### WHAT YOU SHOULD DO:
Only a number is wanted: how many lines in these records contain the word "keywordsbox"?

....

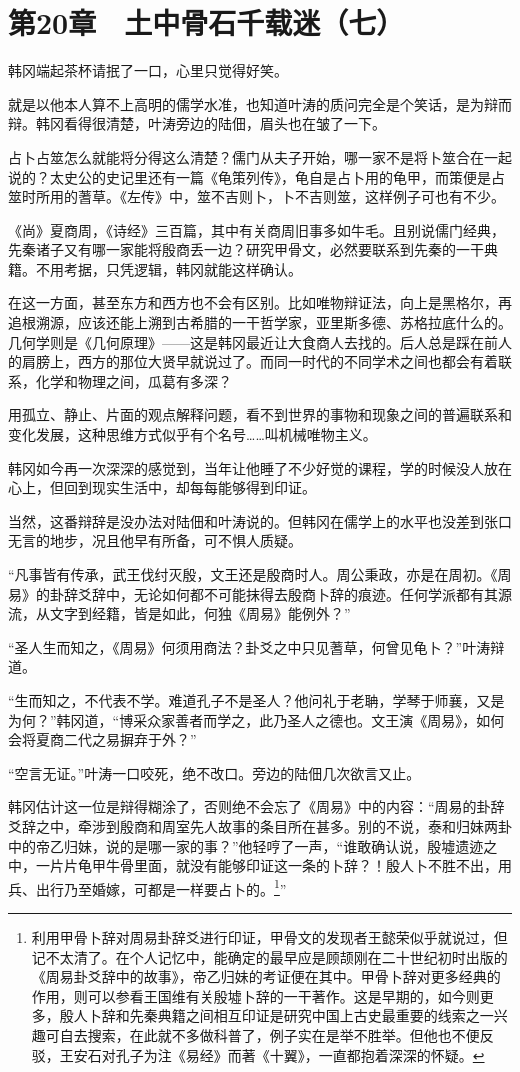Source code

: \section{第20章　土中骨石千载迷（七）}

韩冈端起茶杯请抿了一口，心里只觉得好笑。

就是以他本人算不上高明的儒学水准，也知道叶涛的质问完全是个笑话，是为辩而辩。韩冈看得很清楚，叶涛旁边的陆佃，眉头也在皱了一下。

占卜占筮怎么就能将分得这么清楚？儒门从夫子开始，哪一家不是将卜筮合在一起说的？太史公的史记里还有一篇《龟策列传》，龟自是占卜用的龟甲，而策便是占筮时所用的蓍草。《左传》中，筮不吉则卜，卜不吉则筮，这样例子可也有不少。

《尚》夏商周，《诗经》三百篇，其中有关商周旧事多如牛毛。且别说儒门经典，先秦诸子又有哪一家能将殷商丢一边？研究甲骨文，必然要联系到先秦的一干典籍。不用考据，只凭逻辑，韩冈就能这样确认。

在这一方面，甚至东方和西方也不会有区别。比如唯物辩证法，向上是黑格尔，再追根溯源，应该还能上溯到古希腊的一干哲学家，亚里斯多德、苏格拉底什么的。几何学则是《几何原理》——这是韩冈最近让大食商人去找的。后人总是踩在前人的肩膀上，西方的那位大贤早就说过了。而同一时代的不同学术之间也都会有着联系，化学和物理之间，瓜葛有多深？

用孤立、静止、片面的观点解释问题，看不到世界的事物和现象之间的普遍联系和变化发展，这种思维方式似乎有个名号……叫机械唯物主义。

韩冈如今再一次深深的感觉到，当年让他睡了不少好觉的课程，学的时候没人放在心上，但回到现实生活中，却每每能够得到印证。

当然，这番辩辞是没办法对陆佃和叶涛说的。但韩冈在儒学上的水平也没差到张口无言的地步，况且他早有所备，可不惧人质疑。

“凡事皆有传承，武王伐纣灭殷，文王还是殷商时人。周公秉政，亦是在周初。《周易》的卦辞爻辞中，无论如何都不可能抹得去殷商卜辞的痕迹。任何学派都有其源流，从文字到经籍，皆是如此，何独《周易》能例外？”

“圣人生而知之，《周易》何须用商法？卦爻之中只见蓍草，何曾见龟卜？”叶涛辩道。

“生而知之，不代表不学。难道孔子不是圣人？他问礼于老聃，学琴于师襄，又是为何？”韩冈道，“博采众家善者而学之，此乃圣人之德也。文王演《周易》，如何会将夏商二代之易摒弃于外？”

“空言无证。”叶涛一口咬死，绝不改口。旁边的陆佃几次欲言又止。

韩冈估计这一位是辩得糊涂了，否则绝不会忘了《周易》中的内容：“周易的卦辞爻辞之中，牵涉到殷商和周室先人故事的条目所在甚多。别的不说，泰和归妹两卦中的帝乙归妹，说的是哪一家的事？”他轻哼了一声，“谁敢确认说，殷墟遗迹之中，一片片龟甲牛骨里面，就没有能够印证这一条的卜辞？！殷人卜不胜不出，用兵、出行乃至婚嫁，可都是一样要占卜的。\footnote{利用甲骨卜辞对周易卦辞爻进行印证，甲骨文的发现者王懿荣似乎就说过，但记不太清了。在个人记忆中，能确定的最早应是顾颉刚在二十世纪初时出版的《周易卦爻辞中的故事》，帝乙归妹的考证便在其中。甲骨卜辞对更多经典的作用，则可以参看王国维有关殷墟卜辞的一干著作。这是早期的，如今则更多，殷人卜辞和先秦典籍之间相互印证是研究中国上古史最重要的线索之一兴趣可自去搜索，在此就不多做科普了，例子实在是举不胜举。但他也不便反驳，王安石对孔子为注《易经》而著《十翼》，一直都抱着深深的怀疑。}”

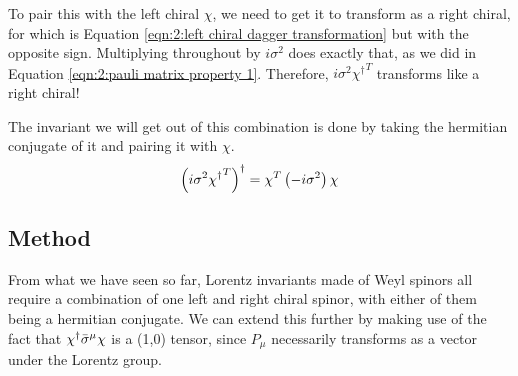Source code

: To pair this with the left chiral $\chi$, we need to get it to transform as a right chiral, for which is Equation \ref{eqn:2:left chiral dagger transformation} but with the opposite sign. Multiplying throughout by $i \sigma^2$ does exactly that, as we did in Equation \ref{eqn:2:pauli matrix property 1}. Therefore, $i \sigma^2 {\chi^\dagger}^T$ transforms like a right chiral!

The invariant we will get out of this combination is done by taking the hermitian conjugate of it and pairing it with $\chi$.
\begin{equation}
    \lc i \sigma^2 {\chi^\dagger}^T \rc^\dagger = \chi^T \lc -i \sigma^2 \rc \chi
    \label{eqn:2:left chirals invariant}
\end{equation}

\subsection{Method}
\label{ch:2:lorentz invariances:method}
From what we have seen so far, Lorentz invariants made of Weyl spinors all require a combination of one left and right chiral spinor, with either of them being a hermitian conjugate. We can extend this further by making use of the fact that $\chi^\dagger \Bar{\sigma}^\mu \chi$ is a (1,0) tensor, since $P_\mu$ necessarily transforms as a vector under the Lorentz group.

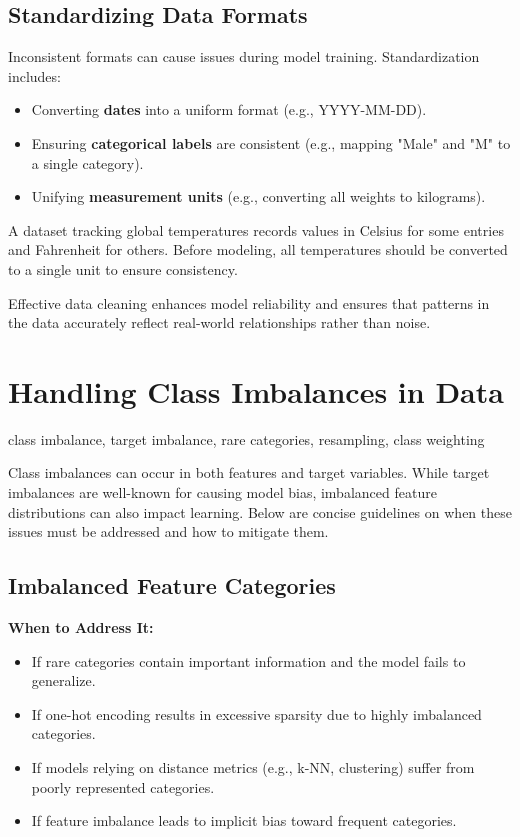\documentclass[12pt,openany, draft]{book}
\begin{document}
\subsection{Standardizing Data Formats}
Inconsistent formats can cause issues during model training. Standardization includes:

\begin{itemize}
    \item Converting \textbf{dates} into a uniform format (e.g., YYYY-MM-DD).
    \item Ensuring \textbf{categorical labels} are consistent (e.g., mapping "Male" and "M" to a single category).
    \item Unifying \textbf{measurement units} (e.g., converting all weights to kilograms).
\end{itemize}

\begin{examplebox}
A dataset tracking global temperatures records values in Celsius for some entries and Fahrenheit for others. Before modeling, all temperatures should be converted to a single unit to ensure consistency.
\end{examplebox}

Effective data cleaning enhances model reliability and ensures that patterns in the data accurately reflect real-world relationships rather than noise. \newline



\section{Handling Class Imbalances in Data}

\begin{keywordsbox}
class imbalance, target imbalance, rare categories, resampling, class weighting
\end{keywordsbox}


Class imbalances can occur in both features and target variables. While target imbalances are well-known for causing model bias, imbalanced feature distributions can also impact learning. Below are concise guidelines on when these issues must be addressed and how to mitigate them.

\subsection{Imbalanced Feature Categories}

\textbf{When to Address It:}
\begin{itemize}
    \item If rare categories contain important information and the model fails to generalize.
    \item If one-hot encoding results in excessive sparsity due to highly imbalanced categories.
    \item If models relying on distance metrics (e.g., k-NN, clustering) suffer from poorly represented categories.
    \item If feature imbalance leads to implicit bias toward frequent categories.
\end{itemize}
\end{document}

....

### WORKED SOLUTION:
2